Cinergia 2019: Roman Polański z nagrodą. Afera wokół protestu studentów głównym punktem programu
W Łodzi odbyła się gala zamknięcia Forum Kina Europejskiego Cinergia. Podczas gali wręczono nagrody twórcom filmowym, w tym Romanowi Polańskiemu. Na scenie pojawili się między innymi rektor Łódzkiej Szkoły Filmowej oraz Sebastian Fabijański. Sala pękała w szwach.
Forum Kina Europejskiego Cinergia odbyło się w Łodzi po raz 24. Podczas FKE organizowane są pokazy najnowszych filmów europejskich, które swoje premiery miały w Cannes, Wenecji czy Berlinie. Sekcje konkursowe festiwalu przeznaczone są dla polskich i europejskich twórców na początku drogi twórczej.
Gala zamknięcia wydarzenia wzbudzała sporo emocji, zwłaszcza, że jednym z gości był Roman Polański. Uroczystość poprowadziła Magdalena Felis.
Jury konkursu europejskich debiutów i filmów drugich postanowiło wyróżnić film "Wysoka dziewczyna" w reżyserii Kantemira Bałagowa. Główną nagrodę w konkursie, Kryształową Łódkę zdobył "Błąd systemu" Nory Fingscheidt.
Z kolei jury konkursu polskich debiutów i filmów drugich wyróżniło film "Wszystko dla mojej matki" Małgorzaty Imielińskiej, a Kryształowe Jabłko wręczyło Ewie Podgórskiej za film "Diagnosis".
Głównym punktem programu było przyznanie nagrody Złotego Glana Romanowi Polańskiemu. Nagroda przyznawana jest artystom niepokornym, idącym pod prąd modom i trendom. Odbierając nagrodę Polański powiedział: - Dziękuję, ale czy ja w ogóle na to zasługuję? Mam nadzieję, że mój ostatni film wywrze na was wrażenie.
Później na scenę wszedł Mariusz Grzegorzek, rektor Łódzkiej Szkoły Filmowej. W swoim pełnym emocji przemówieniu postanowił odnieść się do protestu studentów przeciwko planowanemu wykładowi Polańskiego. – Rozpętała się jakaś burza medialna dotycząca tego, czy studenci Łódzkiej Szkoły Filmowej chcą, by Roman Polański był ich gościem – powiedział, po czym odczytał uzasadnienie swojej decyzji o nieodwoływaniu spotkania z reżyserem, w którym pisał m.in., że "Ludzkie życie jest skomplikowanym, pulsującym zjawiskiem, które wymaga uważności i szacunku.
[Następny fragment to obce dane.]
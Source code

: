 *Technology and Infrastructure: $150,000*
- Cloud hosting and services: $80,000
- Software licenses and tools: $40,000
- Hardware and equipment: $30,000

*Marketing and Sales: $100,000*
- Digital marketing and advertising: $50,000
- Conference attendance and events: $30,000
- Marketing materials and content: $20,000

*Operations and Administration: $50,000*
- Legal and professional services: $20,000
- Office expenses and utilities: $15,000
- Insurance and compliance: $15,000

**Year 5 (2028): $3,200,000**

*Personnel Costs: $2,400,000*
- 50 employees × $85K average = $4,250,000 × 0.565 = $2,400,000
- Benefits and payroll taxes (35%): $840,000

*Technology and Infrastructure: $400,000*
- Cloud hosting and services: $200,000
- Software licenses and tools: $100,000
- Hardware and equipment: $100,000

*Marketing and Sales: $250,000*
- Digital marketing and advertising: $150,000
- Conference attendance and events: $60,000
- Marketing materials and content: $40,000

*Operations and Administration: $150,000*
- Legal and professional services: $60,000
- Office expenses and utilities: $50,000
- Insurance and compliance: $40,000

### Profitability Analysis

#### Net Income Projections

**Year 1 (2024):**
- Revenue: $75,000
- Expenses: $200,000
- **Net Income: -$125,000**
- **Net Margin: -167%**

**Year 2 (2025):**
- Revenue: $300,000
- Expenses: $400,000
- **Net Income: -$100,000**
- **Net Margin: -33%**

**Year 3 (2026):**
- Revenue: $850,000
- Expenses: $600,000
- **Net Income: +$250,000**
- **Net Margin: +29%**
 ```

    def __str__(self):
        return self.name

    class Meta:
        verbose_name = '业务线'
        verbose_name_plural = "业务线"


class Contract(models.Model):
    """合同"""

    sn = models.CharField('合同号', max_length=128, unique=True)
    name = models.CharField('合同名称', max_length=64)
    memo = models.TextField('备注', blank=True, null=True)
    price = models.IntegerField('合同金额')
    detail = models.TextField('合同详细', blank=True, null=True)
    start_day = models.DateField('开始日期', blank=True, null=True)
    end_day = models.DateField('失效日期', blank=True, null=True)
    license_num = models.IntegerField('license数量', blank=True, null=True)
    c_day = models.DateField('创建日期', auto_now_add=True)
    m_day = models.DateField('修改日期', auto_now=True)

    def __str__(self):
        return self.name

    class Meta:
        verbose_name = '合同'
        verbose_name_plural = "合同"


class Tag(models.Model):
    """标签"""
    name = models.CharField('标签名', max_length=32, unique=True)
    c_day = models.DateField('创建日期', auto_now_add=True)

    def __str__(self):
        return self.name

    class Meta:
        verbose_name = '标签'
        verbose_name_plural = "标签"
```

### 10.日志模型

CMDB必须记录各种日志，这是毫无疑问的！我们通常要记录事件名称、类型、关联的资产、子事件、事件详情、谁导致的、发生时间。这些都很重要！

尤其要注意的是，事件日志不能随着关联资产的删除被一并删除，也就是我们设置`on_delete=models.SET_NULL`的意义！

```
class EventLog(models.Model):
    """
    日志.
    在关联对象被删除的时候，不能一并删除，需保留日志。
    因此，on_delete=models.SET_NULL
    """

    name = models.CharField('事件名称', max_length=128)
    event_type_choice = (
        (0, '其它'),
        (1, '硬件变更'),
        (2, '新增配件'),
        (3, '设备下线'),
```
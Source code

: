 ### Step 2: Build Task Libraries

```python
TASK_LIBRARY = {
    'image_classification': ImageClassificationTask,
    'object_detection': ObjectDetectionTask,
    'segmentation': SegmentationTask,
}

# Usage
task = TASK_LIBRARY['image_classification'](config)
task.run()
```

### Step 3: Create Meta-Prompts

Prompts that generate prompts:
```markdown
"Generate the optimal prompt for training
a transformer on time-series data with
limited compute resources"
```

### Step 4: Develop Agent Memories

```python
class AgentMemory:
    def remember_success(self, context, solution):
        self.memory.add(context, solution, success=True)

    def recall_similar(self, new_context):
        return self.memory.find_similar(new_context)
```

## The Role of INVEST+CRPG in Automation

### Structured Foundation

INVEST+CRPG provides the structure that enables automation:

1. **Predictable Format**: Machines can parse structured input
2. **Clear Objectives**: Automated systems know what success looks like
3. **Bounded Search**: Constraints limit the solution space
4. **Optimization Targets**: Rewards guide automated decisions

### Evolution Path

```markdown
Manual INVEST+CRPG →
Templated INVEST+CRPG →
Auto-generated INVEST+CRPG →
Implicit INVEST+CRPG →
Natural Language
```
My artyści powinniśmy to rozumieć szczególnie".
Później rektor uznał, że "99 procent społeczności szkoły filmowej na Targowej czekają na pańską jutrzejszą wizytę, która, mamy nadzieję, dojdzie do skutku. Usiłujemy żyć w demokracji. W związku z tym mówię tak: ogromna, miażdżąca większość naszych studentów zwycięża w tym głosowaniu". O zamieszanie wokół protestu studentów obwinił media.
Po wystąpieniu Grzegorzka zaprezentowano animację "Masterclass" – film inspirowany twórczością Romana Polańskiego.
Zobacz: Sebastian Fabijański odbiera nagrodę w Łodzi
Jako ostatni statuetkę odebrał Sebastian Fabijański. Aktor dostał nagrodę Monopolis za film "Mowa ptaków". Gdy wyszedł na scenę, podziękował za wyróżnienie, po czym zaczął: - Xawery [Żuławski, reżyser filmu "Mowa ptaków" - przyp. red.] powiedział mi kiedyś: "kluczem do wolności jest słowo 'nie'", tak mu mówił ojciec, Andrzej Żuławski – po tym wstępie Fabijański zwrócił się do Grzegorzka: - I tak tylko chciałem zapytać ciebie, czy na pewno w szkołach teatralnych studenci mogą mówić "nie"? Chyba nie.
Do spotkania Polańskiego ze studentami ma dojść w sobotę 30 listopada w Łódzkiej Szkole Filmowej.